Clustercentric Distance or Local Density? It Depends on Galaxy Morphology

Determining which between projected local density and distance from the cluster center plays a major role in regulating morphological fractions in clusters is a longstanding debate. Reaching a definitive answer will shed light on the main physical mechanisms at play in the most extreme environments. Here we make use of the data from the OmegaWINGS survey, currently the largest survey of clusters in the local universe extending beyond 2 virial radii from the cluster cores, to extend the previous analysis outside the virial radius. Local density and clustercentric distance seems to play different roles for galaxies of different morphology: the fraction of elliptical galaxies mainly depends on local density, suggesting that their formation was linked to the primordial densities, which now correspond to the cluster cores. Only the fraction of low-mass ellipticals shows an anticorrelation with clustercentric distance, suggesting a different origin for these objects. Excluding elliptical galaxies, the relative fraction of S0s and spirals instead depends on local density only far from the cluster cores, while within the virial radius their proportion is regulated by distance, suggesting that cluster-specific processes halt the star formation and transform Sp galaxies into S0s.
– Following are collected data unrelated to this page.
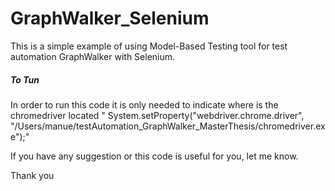 # GraphWalker_Selenium

This is a simple example of using Model-Based Testing tool for test automation GraphWalker with Selenium. 

##### To Tun

In order to run this code it is only needed to indicate where is the chromedriver located "  System.setProperty("webdriver.chrome.driver", "/Users/manue/testAutomation_GraphWalker_MasterThesis/chromedriver.exe");" 

If you have any suggestion or this code is useful for you, let me know. 

Thank you
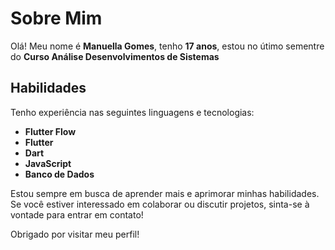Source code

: # Sobre Mim

Olá! Meu nome é **Manuella Gomes**, tenho **17 anos**, estou no útimo sementre do **Curso Análise Desenvolvimentos de Sistemas**

## Habilidades

Tenho experiência nas seguintes linguagens e tecnologias:

- **Flutter Flow**
- **Flutter**
- **Dart**
- **JavaScript**
- **Banco de Dados**


Estou sempre em busca de aprender mais e aprimorar minhas habilidades. Se você estiver interessado em colaborar ou discutir projetos, sinta-se à vontade para entrar em contato!

Obrigado por visitar meu perfil!

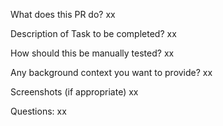 What does this PR do?
xx

Description of Task to be completed?
xx

How should this be manually tested?
xx

Any background context you want to provide?
xx

Screenshots (if appropriate)
xx

Questions:
xx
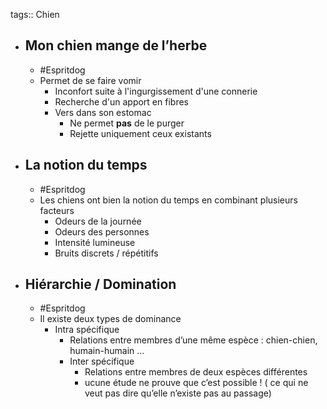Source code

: tags:: Chien

- ## Mon chien mange de l’herbe
	- #Espritdog
	- Permet de se faire vomir
		- Inconfort suite à l'ingurgissement d'une connerie
		- Recherche d'un apport en fibres
		- Vers dans son estomac
			- Ne permet **pas** de le purger
			- Rejette uniquement ceux existants
- ## La notion du temps
	- #Espritdog
	- Les chiens ont bien la notion du temps en combinant plusieurs facteurs
		- Odeurs de la journée
		- Odeurs des personnes
		- Intensité lumineuse
		- Bruits discrets / répétitifs
- ## Hiérarchie / Domination
	- #Espritdog
	- Il existe deux types de dominance
		- Intra spécifique
			- Relations entre membres d’une même espèce : chien-chien, humain-humain ...
			- Inter spécifique
				- Relations entre membres de deux espèces différentes
				- ucune étude ne prouve que
				   c’est possible ! ( ce qui ne veut pas dire qu’elle n’existe pas au 
				  passage)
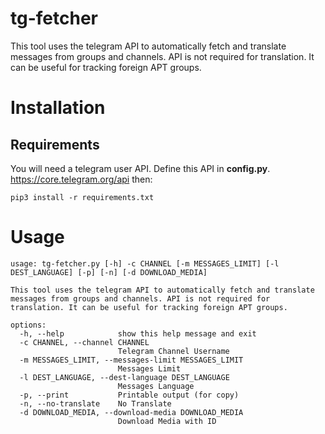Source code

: # tg-fetcher
This tool uses the telegram API to automatically fetch and translate messages from groups and channels. API is not required for translation. It can be useful for tracking foreign APT groups.


# Installation
## Requirements
You will need a telegram user API. Define this API in **config.py**. https://core.telegram.org/api
then:

    pip3 install -r requirements.txt


# Usage
    usage: tg-fetcher.py [-h] -c CHANNEL [-m MESSAGES_LIMIT] [-l DEST_LANGUAGE] [-p] [-n] [-d DOWNLOAD_MEDIA]

    This tool uses the telegram API to automatically fetch and translate messages from groups and channels. API is not required for translation. It can be useful for tracking foreign APT groups.
    
    options:
      -h, --help            show this help message and exit
      -c CHANNEL, --channel CHANNEL
                            Telegram Channel Username
      -m MESSAGES_LIMIT, --messages-limit MESSAGES_LIMIT
                            Messages Limit
      -l DEST_LANGUAGE, --dest-language DEST_LANGUAGE
                            Messages Language
      -p, --print           Printable output (for copy)
      -n, --no-translate    No Translate
      -d DOWNLOAD_MEDIA, --download-media DOWNLOAD_MEDIA
                            Download Media with ID


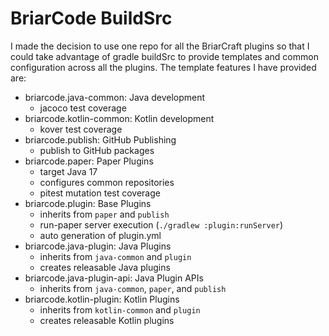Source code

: # BriarCode BuildSrc
I made the decision to use one repo for all the BriarCraft plugins so that I could take advantage of gradle buildSrc to
provide templates and common configuration across all the plugins. The template features I have provided are:

* briarcode.java-common: Java development
  * jacoco test coverage
* briarcode.kotlin-common: Kotlin development
  * kover test coverage
* briarcode.publish: GitHub Publishing
  * publish to GitHub packages
* briarcode.paper: Paper Plugins
  * target Java 17
  * configures common repositories
  * pitest mutation test coverage
* briarcode.plugin: Base Plugins
  * inherits from `paper` and `publish`
  * run-paper server execution (`./gradlew :plugin:runServer`)
  * auto generation of plugin.yml
* briarcode.java-plugin: Java Plugins
  * inherits from `java-common` and `plugin`
  * creates releasable Java plugins
* briarcode.java-plugin-api: Java Plugin APIs
  * inherits from `java-common`, `paper`, and `publish`
* briarcode.kotlin-plugin: Kotlin Plugins
  * inherits from `kotlin-common` and `plugin`
  * creates releasable Kotlin plugins
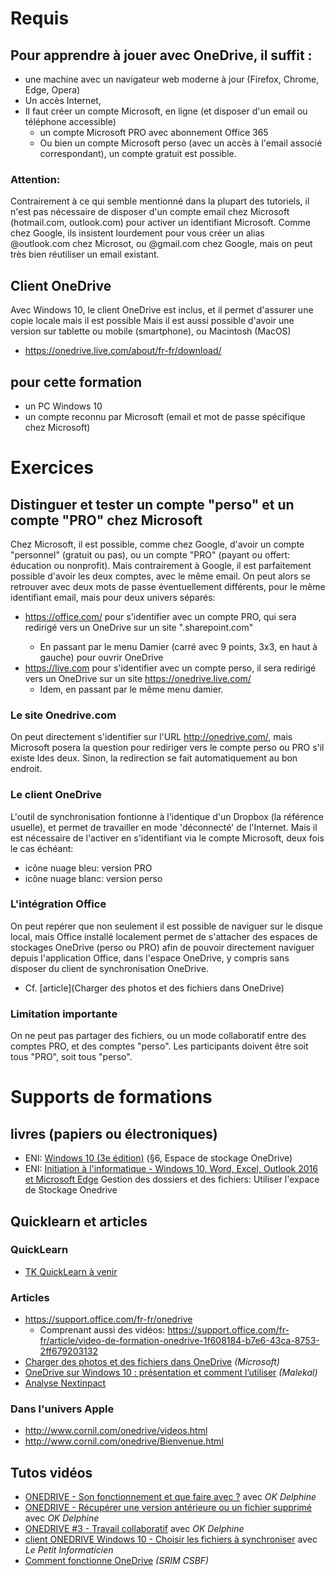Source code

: # Requis
## Pour apprendre à jouer avec OneDrive, il suffit :
* une machine avec un navigateur web moderne à jour (Firefox, Chrome, Edge, Opera)
* Un accès Internet, 
* Il faut créer un compte Microsoft, en ligne (et disposer d'un email ou téléphone accessible)
  * un compte Microsoft PRO avec abonnement Office 365
  * Ou bien un compte Microsoft perso (avec un accès à l'email associé correspondant), un compte gratuit est possible.

### Attention: 
Contrairement à ce qui semble mentionné dans la plupart des tutoriels, il n'est pas nécessaire de disposer d'un compte email chez Microsoft (hotmail.com, outlook.com) pour activer un identifiant Microsoft. Comme chez Google, ils insistent lourdement pour vous créer un alias @outlook.com chez Microsot, ou @gmail.com chez Google, mais on peut très bien réutiliser un email existant.

## Client OneDrive
Avec Windows 10, le client OneDrive est inclus, et il permet d'assurer une copie locale mais il est possible
Mais il est aussi possible d'avoir une version sur tablette ou mobile (smartphone), ou Macintosh (MacOS)
* https://onedrive.live.com/about/fr-fr/download/

## pour cette formation
* un PC Windows 10
* un compte reconnu par Microsoft (email et mot de passe spécifique chez Microsoft)

# Exercices
## Distinguer et tester un compte "perso" et un compte "PRO" chez Microsoft
Chez Microsoft, il est possible, comme chez Google, d'avoir un compte "personnel" (gratuit ou pas), ou un compte "PRO" (payant ou offert: éducation ou nonprofit). Mais contrairement à Google, il est parfaitement possible d'avoir les deux comptes, avec le même email. On peut alors se retrouver avec deux mots de passe éventuellement différents, pour le même identifiant email, mais pour deux univers séparés:
* https://office.com/ pour s'identifier avec un compte PRO, qui sera redirigé vers un OneDrive sur un site "<MonDomaine>.sharepoint.com"
  * En passant par le menu Damier (carré avec 9 points, 3x3, en haut à gauche) pour ouvrir OneDrive
* https://live.com pour s'identifier avec un compte perso, il sera redirigé vers un OneDrive sur un site https://onedrive.live.com/
  * Idem, en passant par le même menu damier.
### Le site Onedrive.com
On peut directement s'identifier sur l'URL http://onedrive.com/, mais Microsoft posera la question pour rediriger vers le compte perso ou PRO s'il existe ldes deux. Sinon, la redirection se fait automatiquement au bon endroit.
### Le client OneDrive
L'outil de synchronisation fontionne à l'identique d'un Dropbox (la référence usuelle), et permet de travailler en mode 'déconnecté' de l'Internet. Mais il est nécessaire de l'activer en s'identifiant via le compte Microsoft, deux fois le cas échéant:
* icône nuage bleu: version PRO
* icône nuage blanc: version perso 
### L'intégration Office
On peut repérer que non seulement il est possible de naviguer sur le disque local, mais Office installé localement permet de s'attacher des espaces de stockages OneDrive (perso ou PRO) afin de pouvoir directement naviguer depuis l'application Office, dans l'espace OneDrive, y compris sans disposer du client de synchronisation OneDrive.
* Cf. [article](Charger des photos et des fichiers dans OneDrive)
### Limitation importante
On ne peut pas partager des fichiers, ou un mode collaboratif entre des comptes PRO, et des comptes "perso". Les participants doivent être soit tous "PRO", soit tous "perso".

# Supports de formations
## livres (papiers ou électroniques)
* ENI: [Windows 10 (3e édition)](https://www.editions-eni.fr/livre/windows-10-3e-edition-inclus-fall-creators-update-9782409012105) (§6, Espace de stockage OneDrive)
* ENI: [Initiation à l'informatique - Windows 10, Word, Excel, Outlook 2016 et Microsoft Edge]() Gestion des dossiers et des fichiers: Utiliser l'expace de Stockage Onedrive

## Quicklearn et articles
### QuickLearn
* [TK QuickLearn à venir]()
### Articles
* https://support.office.com/fr-fr/onedrive
  * Comprenant aussi des vidéos: https://support.office.com/fr-fr/article/video-de-formation-onedrive-1f608184-b7e6-43ca-8753-2ff679203132
* [Charger des photos et des fichiers dans OneDrive](https://support.office.com/fr-fr/article/charger-des-photos-et-des-fichiers-dans-onedrive-b00ad3fe-6643-4b16-9212-de00ef02b586) _(Microsoft)_
* [OneDrive sur Windows 10 : présentation et comment l’utiliser](https://www.malekal.com/onedrive-sur-windows-10) _(Malekal)_
* [Analyse Nextinpact](https://www.nextinpact.com/news/105423-analysons-onedrive-service-stockage-en-ligne-microsoft.htm)
### Dans l'univers Apple
* http://www.cornil.com/onedrive/videos.html
* http://www.cornil.com/onedrive/Bienvenue.html
  
## Tutos vidéos
* [ONEDRIVE - Son fonctionnement et que faire avec ?](https://youtu.be/lrLY7GIblWY) avec _OK Delphine_
* [ONEDRIVE - Récupérer une version antérieure ou un fichier supprimé](https://youtu.be/WqAb2GufCU0) avec _OK Delphine_
* [ONEDRIVE #3 - Travail collaboratif](https://youtu.be/L4Z24Oq2qGk) avec _OK Delphine_
* [client ONEDRIVE Windows 10 - Choisir les fichiers à synchroniser](https://youtu.be/pDX4KRMyLyU?t=352) avec _Le Petit Informaticien_
* [Comment fonctionne OneDrive](https://youtu.be/DQI3KZkg64w) _(SRIM CSBF)_

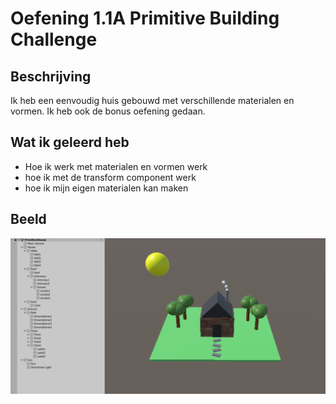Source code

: # Oefening 1.1A Primitive Building Challenge

## Beschrijving

Ik heb een eenvoudig huis gebouwd met verschillende materialen en vormen. Ik heb ook de bonus oefening gedaan.

## Wat ik geleerd heb

* Hoe ik werk met materialen en vormen werk
* hoe ik met de transform component werk
* hoe ik mijn eigen materialen kan maken

## Beeld

![Beeld van het Primitive Huis](../beeldmaterial/oefening1_1A.png)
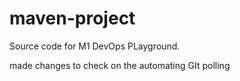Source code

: # maven-project
Source code for M1 DevOps PLayground.

made changes to check on the automating GIt polling


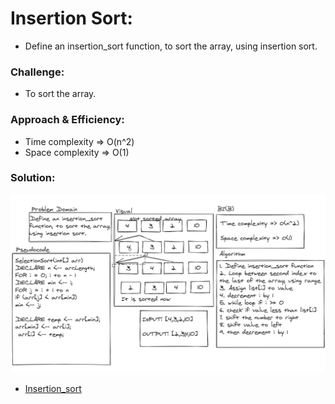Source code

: # Insertion Sort:
<!-- Short summary or background information -->
- Define an insertion_sort function, to sort the array, using insertion sort.

### Challenge:
<!-- Description of the challenge -->
- To sort the array.

### Approach & Efficiency:
<!-- What approach did you take? Why? What is the Big O space/time for this approach? -->
- Time complexity => O(n^2)
- Space complexity => O(1)

### Solution:
<!-- Embedded whiteboard image -->


![Insertion_sort](../assets/insertion_sort.PNG)

- [Insertion_sort](insertion_sort.py)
This interpretation is supported by literature results on the kinematical analysis of early- and late-type galaxies, according to which fast and slow rotators have distinct dependencies on halo mass and local density.

Automated summary

Determining the role of local density and distance from the cluster center in regulating morphological fractions in clusters is a debated topic. The OmegaWINGS survey data is used to extend the analysis beyond the virial radius and reveals that different morphology galaxies have different dependence on local density and clustercentric distance. The formation of elliptical galaxies is linked to primordial densities, while other galaxies are affected by cluster-specific processes.